◆ Supplied records
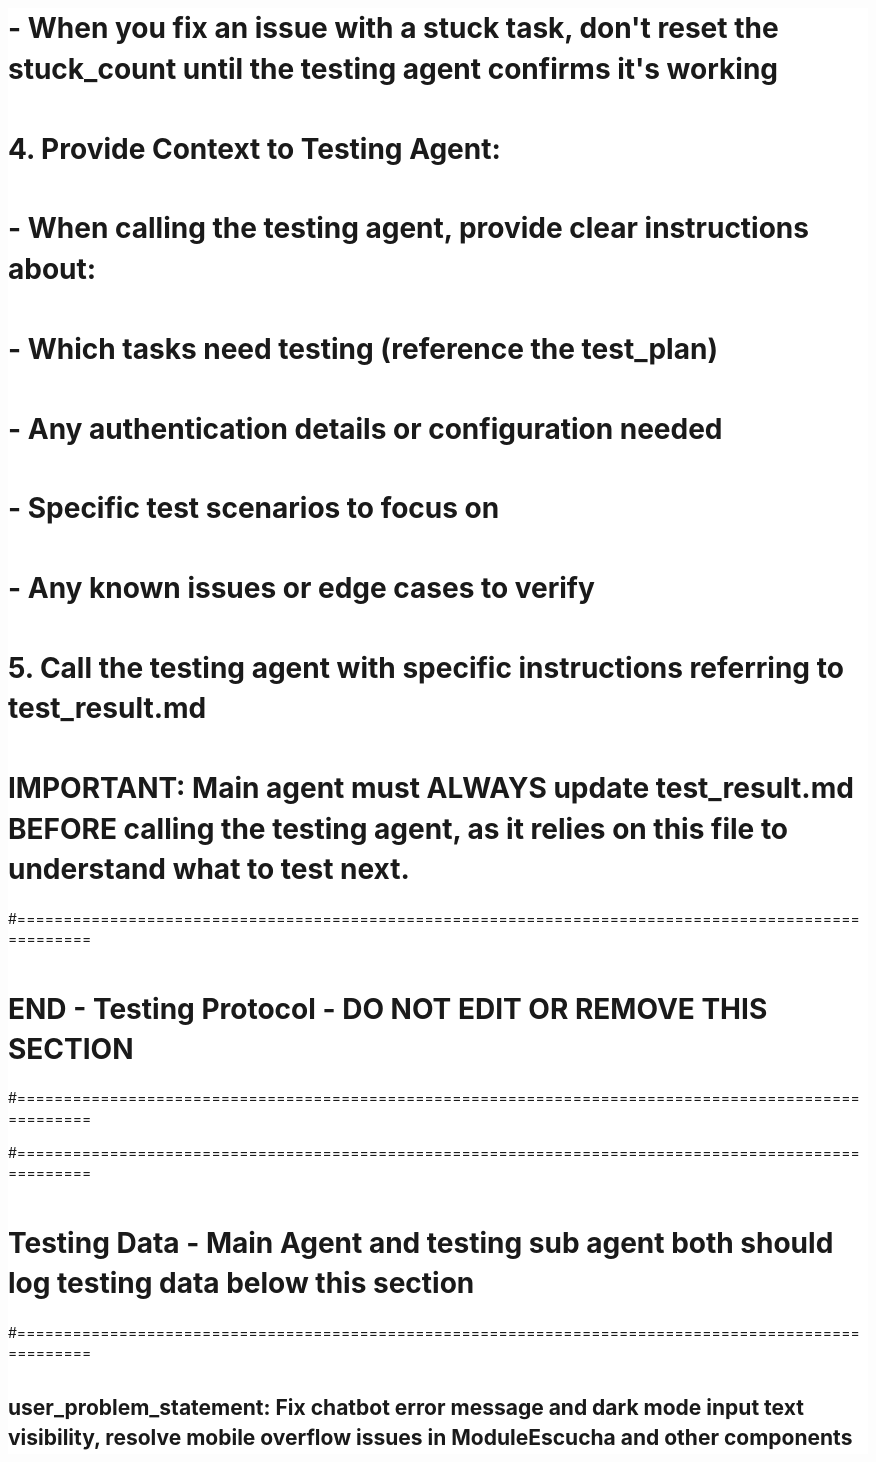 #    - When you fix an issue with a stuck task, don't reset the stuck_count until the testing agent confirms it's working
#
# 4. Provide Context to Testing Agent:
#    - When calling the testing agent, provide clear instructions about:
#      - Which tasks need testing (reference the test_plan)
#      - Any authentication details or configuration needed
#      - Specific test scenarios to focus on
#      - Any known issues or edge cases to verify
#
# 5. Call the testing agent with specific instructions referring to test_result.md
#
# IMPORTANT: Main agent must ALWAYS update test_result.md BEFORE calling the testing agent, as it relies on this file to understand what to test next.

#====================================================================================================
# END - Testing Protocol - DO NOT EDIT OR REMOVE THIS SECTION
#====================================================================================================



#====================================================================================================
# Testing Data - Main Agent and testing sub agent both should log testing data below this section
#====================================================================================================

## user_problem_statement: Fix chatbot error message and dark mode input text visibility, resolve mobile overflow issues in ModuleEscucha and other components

◆ Assigned task
Each line that holds the word "calling" should be extracted from the records.

◆ Result of this task
#    - When calling the testing agent, provide clear instructions about:
# IMPORTANT: Main agent must ALWAYS update test_result.md BEFORE calling the testing agent, as it relies on this file to understand what to test next.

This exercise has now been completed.